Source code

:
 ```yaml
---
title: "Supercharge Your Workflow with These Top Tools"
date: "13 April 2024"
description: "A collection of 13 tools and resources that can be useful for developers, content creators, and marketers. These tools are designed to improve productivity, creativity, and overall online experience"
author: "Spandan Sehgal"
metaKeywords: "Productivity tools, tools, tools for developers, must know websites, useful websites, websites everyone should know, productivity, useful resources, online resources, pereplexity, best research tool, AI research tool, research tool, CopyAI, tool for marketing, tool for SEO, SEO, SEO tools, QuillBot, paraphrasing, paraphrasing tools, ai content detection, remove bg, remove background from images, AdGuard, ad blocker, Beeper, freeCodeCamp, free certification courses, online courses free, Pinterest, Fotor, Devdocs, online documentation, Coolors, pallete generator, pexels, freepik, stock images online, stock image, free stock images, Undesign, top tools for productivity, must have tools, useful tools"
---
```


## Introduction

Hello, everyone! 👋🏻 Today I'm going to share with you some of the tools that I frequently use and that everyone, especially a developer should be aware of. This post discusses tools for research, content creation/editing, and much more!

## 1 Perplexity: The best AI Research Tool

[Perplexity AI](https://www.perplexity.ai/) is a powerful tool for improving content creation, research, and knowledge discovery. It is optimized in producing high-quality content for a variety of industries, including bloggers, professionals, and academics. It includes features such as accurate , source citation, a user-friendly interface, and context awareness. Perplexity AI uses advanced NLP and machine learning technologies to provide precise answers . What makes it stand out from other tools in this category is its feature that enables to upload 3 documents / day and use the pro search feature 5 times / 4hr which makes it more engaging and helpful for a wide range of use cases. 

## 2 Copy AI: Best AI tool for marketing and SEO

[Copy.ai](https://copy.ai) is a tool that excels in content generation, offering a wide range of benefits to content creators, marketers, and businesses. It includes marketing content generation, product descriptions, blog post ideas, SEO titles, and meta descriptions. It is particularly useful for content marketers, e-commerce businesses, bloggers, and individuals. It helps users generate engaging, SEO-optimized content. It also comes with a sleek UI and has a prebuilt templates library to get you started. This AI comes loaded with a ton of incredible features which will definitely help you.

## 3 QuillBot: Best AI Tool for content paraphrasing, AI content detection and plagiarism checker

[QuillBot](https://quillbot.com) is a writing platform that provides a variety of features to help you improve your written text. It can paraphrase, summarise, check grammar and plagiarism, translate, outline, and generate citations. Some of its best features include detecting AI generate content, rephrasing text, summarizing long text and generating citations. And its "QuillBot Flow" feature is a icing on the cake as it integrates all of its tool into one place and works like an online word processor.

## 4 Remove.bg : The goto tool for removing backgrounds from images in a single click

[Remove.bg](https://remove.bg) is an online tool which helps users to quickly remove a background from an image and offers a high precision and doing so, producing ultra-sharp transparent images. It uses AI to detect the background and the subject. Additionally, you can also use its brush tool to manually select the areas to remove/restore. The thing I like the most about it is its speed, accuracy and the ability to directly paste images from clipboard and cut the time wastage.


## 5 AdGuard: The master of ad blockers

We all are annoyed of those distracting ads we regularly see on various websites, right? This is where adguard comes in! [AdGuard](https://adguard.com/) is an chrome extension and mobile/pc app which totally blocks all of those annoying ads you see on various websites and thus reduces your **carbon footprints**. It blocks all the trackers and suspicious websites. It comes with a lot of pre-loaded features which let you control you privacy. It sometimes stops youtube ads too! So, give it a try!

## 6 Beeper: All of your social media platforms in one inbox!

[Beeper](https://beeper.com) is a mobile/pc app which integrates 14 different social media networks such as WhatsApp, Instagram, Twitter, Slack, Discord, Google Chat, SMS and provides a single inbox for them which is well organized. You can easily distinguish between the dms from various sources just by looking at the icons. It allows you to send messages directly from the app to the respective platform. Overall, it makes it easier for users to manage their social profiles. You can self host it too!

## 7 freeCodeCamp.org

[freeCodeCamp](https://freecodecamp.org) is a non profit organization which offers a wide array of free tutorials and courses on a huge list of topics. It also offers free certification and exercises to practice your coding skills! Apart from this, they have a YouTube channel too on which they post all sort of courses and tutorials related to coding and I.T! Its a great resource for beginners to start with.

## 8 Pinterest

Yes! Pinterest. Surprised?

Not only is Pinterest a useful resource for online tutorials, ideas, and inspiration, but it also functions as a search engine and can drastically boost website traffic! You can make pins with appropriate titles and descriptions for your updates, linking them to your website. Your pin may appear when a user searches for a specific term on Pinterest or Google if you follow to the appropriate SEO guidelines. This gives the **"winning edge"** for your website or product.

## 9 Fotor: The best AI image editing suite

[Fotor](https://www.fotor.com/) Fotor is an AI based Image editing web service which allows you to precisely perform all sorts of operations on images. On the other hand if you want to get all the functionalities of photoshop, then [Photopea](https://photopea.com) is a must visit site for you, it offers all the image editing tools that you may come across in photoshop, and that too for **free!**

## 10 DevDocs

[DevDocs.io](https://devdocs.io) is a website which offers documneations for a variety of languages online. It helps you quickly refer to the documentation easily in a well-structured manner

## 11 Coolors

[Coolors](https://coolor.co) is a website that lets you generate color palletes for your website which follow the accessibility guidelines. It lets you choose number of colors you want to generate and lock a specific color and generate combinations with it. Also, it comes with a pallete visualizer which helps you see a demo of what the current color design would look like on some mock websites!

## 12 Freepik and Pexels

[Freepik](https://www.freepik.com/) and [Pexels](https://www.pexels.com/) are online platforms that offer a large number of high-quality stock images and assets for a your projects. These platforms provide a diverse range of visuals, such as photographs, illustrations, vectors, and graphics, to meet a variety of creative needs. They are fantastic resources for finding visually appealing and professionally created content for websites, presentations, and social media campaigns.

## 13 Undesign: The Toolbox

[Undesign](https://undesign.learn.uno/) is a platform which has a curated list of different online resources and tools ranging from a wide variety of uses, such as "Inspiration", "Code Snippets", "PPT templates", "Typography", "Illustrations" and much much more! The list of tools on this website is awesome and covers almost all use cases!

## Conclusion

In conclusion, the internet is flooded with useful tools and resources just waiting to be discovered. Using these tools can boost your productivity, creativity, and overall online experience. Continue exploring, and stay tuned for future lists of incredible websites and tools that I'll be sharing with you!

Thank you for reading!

^^^^

_Activity_
Copy out each line of the entries above that holds "plagiarism".

_The completed task_
## 3 QuillBot: Best AI Tool for content paraphrasing, AI content detection and plagiarism checker
[QuillBot](https://quillbot.com) is a writing platform that provides a variety of features to help you improve your written text. It can paraphrase, summarise, check grammar and plagiarism, translate, outline, and generate citations. Some of its best features include detecting AI generate content, rephrasing text, summarizing long text and generating citations. And its "QuillBot Flow" feature is a icing on the cake as it integrates all of its tool into one place and works like an online word processor.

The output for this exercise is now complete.